[prev in list] [next in list] [prev in thread] [next in thread] 

List:       python-capi-sig
Subject:    [capi-sig]Re: fixedint patch, proof of concept working now
From:       Robert Bradshaw <robertwb () math ! washington ! edu>
Date:       2018-09-19 8:48:39
Message-ID: CADiQ+QAirnjUWD8Nk35+N_7REieCPQqJD2ciom+V2knRQPpFZA () mail ! gmail ! com
[Download RAW message or body]

On Wed, Sep 19, 2018 at 10:15 AM INADA Naoki <songofacandy@gmail.com> wrote:

> >
> > I did consider trying to use a second tag for short strings.  Not
> > sure it will help too much as some quick analysis shows that only
> > 25% of strings used by PyDict_GetItem are short enough to fit.
> >
> > This morning I dreamed up new idea: analyze normal Python programs
> > and build a list of strings commonly used for PyDict_GetItem.  They
> > will be strings like "self",


"self" is almost never referred to by name (it's an indexed local in the
bytecode)


> builtin functions names, etc.


Strings encountered in CPython compilation are already interend.
Fortunately, this should make the experiment easier--you could just plug
into that framework to decide which strings to represent with tagged
pointers rather than having to come up with your own heuristic.


> Then use
> > a tagged pointer to hold these common strings.  I.e. a tag to denote
> > a string (or interned symbol, in Lisp speak) and an integer which is
> > the offset into the fixed array of interned strings.  The savings
> > would have to come from avoiding the INCREF/DECREF accounting of
> > refcounts on those strings.


Given that branching to avoid the refcounting is more expensive than doing
the refcounting itself, this might be hard, but maybe there's a slight win
if we're already doing this branching for ints, etc.
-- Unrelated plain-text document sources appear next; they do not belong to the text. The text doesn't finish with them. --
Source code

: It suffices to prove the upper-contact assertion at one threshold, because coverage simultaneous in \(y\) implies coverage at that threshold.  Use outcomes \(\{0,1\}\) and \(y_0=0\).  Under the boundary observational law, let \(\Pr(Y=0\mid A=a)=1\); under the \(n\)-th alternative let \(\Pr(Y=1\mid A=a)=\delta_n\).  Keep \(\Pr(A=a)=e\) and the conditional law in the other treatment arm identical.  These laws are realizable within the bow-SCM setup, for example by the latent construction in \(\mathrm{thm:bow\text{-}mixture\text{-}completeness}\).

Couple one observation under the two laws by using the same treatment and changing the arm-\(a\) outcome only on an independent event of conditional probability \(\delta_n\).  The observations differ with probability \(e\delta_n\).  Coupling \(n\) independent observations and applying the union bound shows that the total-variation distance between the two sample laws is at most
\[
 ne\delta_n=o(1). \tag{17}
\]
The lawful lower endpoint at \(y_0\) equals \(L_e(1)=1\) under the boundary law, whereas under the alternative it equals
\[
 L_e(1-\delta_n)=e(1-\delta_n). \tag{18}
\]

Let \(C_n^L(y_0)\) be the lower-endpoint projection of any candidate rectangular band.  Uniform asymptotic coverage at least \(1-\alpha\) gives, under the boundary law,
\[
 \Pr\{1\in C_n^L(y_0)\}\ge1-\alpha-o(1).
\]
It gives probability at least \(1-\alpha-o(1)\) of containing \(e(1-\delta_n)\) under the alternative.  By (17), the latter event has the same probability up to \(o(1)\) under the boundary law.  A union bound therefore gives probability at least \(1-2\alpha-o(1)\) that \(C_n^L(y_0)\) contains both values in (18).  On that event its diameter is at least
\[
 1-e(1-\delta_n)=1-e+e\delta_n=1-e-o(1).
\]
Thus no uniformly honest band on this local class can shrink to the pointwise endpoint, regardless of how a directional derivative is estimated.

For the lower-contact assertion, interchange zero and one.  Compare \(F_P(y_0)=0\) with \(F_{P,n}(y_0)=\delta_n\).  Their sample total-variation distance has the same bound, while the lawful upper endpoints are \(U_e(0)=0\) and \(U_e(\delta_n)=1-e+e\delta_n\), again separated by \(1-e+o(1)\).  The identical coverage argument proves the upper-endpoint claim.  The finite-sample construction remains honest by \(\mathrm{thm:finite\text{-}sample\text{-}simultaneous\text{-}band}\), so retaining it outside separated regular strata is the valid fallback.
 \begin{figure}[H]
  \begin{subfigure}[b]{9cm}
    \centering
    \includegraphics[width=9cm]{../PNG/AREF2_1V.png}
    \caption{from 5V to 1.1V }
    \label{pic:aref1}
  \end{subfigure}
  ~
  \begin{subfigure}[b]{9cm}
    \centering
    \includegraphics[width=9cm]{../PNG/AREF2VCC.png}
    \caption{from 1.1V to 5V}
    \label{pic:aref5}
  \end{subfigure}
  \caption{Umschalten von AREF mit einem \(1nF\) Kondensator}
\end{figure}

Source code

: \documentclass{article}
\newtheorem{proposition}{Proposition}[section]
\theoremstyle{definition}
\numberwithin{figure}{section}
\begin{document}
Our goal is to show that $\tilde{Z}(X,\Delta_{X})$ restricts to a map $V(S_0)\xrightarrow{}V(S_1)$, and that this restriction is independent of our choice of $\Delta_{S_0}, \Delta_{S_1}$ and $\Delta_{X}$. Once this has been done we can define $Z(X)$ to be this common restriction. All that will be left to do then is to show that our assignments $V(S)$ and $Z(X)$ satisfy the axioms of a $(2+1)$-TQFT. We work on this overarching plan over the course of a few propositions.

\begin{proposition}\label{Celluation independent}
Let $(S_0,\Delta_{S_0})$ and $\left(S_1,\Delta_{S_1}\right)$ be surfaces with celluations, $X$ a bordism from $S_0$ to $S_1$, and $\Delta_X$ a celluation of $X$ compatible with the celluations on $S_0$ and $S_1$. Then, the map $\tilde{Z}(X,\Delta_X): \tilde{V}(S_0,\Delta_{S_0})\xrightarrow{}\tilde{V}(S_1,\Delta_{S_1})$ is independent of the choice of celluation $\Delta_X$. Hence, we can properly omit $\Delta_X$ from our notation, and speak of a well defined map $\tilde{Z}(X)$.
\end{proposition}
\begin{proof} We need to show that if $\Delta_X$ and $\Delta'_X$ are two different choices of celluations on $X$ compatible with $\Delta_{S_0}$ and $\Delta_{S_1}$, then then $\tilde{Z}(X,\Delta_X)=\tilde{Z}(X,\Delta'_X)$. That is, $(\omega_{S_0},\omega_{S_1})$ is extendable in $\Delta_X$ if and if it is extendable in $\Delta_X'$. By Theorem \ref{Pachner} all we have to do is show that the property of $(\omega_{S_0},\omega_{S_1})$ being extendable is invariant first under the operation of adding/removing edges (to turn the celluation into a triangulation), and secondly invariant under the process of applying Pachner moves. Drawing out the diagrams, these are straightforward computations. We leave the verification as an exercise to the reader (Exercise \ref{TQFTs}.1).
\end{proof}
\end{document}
Or if "normal"
refcounts become more expensive than increment/decrements (e.g. truly
threadsafe). Unlike ints, most strings are not ephemeral, and nor can the
"contents" be accessed without a deference, so tagged pointers are less of
a win here.)

Instead of fixed set of strings,
> > perhaps we could make the intern process dynamically allocate the
> > tag IDs.  We could have a specialized lookdict that works for dicts
> > containing only interned strings.
>
> It's very nice idea!
>

CPython already optimizes for dicts containing only strings; given that
most of the keys in this dict are interned, I'm not sure it would be a big
win to disallow non-interned keys (which would primarily speed up the
atypical key-not-found path).

Still, these are interesting experiments; thanks for exploring and sharing!
_______________________________________________
capi-sig mailing list -- capi-sig@python.org
To unsubscribe send an email to capi-sig-leave@python.org
[prev in list] [next in list] [prev in thread] [next in thread] 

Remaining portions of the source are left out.